*** Opening RECORDS FOR THE TASK ***

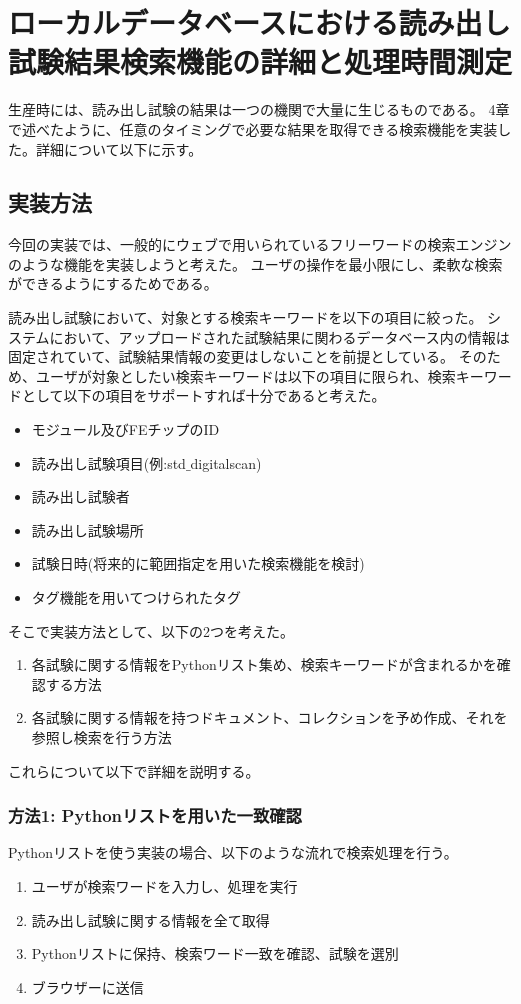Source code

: \chapter{ローカルデータベースにおける読み出し試験結果検索機能の詳細と処理時間測定}

生産時には、読み出し試験の結果は一つの機関で大量に生じるものである。
4章で述べたように、任意のタイミングで必要な結果を取得できる検索機能を実装した。詳細について以下に示す。


\section{実装方法}
今回の実装では、一般的にウェブで用いられているフリーワードの検索エンジンのような機能を実装しようと考えた。
ユーザの操作を最小限にし、柔軟な検索ができるようにするためである。

読み出し試験において、対象とする検索キーワードを以下の項目に絞った。
システムにおいて、アップロードされた試験結果に関わるデータベース内の情報は固定されていて、試験結果情報の変更はしないことを前提としている。
そのため、ユーザが対象としたい検索キーワードは以下の項目に限られ、検索キーワードとして以下の項目をサポートすれば十分であると考えた。

\begin{itemize}
  \item モジュール及びFEチップのID
  \item 読み出し試験項目(例:std$\_$digitalscan)
  \item 読み出し試験者
  \item 読み出し試験場所
  \item 試験日時(将来的に範囲指定を用いた検索機能を検討)
  \item タグ機能を用いてつけられたタグ
\end{itemize}

そこで実装方法として、以下の2つを考えた。

\begin{enumerate}
  \item 各試験に関する情報をPythonリスト集め、検索キーワードが含まれるかを確認する方法
  \item 各試験に関する情報を持つドキュメント、コレクションを予め作成、それを参照し検索を行う方法
\end{enumerate}

これらについて以下で詳細を説明する。

\subsection{方法1: Pythonリストを用いた一致確認}
Pythonリストを使う実装の場合、以下のような流れで検索処理を行う。
\begin{enumerate}
  \item ユーザが検索ワードを入力し、処理を実行
  \item 読み出し試験に関する情報を全て取得
  \item Pythonリストに保持、検索ワード一致を確認、試験を選別
  \item ブラウザーに送信
\end{enumerate}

*** Closing RECORDS FOR THE TASK ***

WHAT TO DO:
Beginning with the line that contains "そのため、ユーザが対象とした", return every line to the end of the listing, unchanged, and nothing else.

WRITTEN RESPONSE:
そのため、ユーザが対象としたい検索キーワードは以下の項目に限られ、検索キーワードとして以下の項目をサポートすれば十分であると考えた。

\begin{itemize}
  \item モジュール及びFEチップのID
  \item 読み出し試験項目(例:std$\_$digitalscan)
  \item 読み出し試験者
  \item 読み出し試験場所
  \item 試験日時(将来的に範囲指定を用いた検索機能を検討)
  \item タグ機能を用いてつけられたタグ
\end{itemize}

そこで実装方法として、以下の2つを考えた。

\begin{enumerate}
  \item 各試験に関する情報をPythonリスト集め、検索キーワードが含まれるかを確認する方法
  \item 各試験に関する情報を持つドキュメント、コレクションを予め作成、それを参照し検索を行う方法
\end{enumerate}

これらについて以下で詳細を説明する。

\subsection{方法1: Pythonリストを用いた一致確認}
Pythonリストを使う実装の場合、以下のような流れで検索処理を行う。
\begin{enumerate}
  \item ユーザが検索ワードを入力し、処理を実行
  \item 読み出し試験に関する情報を全て取得
  \item Pythonリストに保持、検索ワード一致を確認、試験を選別
  \item ブラウザーに送信
\end{enumerate}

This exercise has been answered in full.